-------- Exercise input --------

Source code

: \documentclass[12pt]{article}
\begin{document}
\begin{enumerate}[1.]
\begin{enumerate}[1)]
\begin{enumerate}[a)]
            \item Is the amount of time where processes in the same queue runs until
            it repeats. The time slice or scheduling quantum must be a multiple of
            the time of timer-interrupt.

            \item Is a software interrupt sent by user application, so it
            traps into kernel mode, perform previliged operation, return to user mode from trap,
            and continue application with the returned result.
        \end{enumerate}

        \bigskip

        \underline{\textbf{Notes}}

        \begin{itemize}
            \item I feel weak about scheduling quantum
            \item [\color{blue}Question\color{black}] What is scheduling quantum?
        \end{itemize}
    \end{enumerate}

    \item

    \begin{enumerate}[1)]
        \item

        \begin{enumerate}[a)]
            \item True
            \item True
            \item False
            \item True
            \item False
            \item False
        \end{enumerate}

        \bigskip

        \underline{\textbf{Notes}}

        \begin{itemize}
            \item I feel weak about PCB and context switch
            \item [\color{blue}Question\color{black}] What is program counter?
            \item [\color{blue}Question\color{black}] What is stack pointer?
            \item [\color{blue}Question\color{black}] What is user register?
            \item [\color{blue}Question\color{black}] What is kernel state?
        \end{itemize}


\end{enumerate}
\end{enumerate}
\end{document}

--------

- _What the task requires_
The entries shown above must be reproduced in full, exactly as written.

- _Worked solution_
Source code

: \documentclass[12pt]{article}
\begin{document}
\begin{enumerate}[1.]
\begin{enumerate}[1)]
\begin{enumerate}[a)]
            \item Is the amount of time where processes in the same queue runs until
            it repeats. The time slice or scheduling quantum must be a multiple of
            the time of timer-interrupt.

            \item Is a software interrupt sent by user application, so it
            traps into kernel mode, perform previliged operation, return to user mode from trap,
            and continue application with the returned result.
        \end{enumerate}

        \bigskip

        \underline{\textbf{Notes}}

        \begin{itemize}
            \item I feel weak about scheduling quantum
            \item [\color{blue}Question\color{black}] What is scheduling quantum?
        \end{itemize}
    \end{enumerate}

    \item

    \begin{enumerate}[1)]
        \item

        \begin{enumerate}[a)]
            \item True
            \item True
            \item False
            \item True
            \item False
            \item False
        \end{enumerate}

        \bigskip

        \underline{\textbf{Notes}}

        \begin{itemize}
            \item I feel weak about PCB and context switch
            \item [\color{blue}Question\color{black}] What is program counter?
            \item [\color{blue}Question\color{black}] What is stack pointer?
            \item [\color{blue}Question\color{black}] What is user register?
            \item [\color{blue}Question\color{black}] What is kernel state?
        \end{itemize}


\end{enumerate}
\end{enumerate}
\end{document}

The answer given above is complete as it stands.